>>>
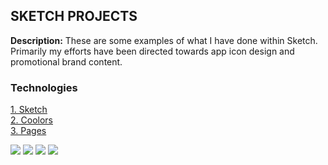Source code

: ## SKETCH PROJECTS

**Description:** These are some examples of what I have done within Sketch. Primarily my efforts have been directed towards app icon design and promotional brand content. 

### Technologies 
<p>
<a href="https://www.sketch.com">1. Sketch</a>
<br>
<a href="https://coolors.co">2. Coolors</a>
</br>
<a href="https://www.apple.com/pages/">3. Pages</a>
</p>  

<img src="images/?raw=true"/>
<img src="images/?raw=true"/>
<img src="images/?raw=true"/>
<img src="images/?raw=true"/>
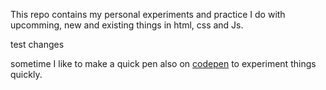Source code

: This repo contains my personal experiments and practice I do with upcomming, new and existing things in html, css and Js.

test changes

sometime I like to make a quick pen also on [codepen](https://codepen.io/jaydipjsuvagiya) to experiment things quickly.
<<<
• **Task item**
Repeat the data exactly. No pictures should appear.

• **Problem solution**
Source code

: ## SKETCH PROJECTS

**Description:** These are some examples of what I have done within Sketch. Primarily my efforts have been directed towards app icon design and promotional brand content. 

### Technologies 
<p>
<a href="https://www.sketch.com">1. Sketch</a>
<br>
<a href="https://coolors.co">2. Coolors</a>
</br>
<a href="https://www.apple.com/pages/">3. Pages</a>
</p>  

<img src="images/?raw=true"/>
<img src="images/?raw=true"/>
<img src="images/?raw=true"/>
<img src="images/?raw=true"/>
Source code

: This repo contains my personal experiments and practice I do with upcomming, new and existing things in html, css and Js.

test changes

sometime I like to make a quick pen also on [codepen](https://codepen.io/jaydipjsuvagiya) to experiment things quickly.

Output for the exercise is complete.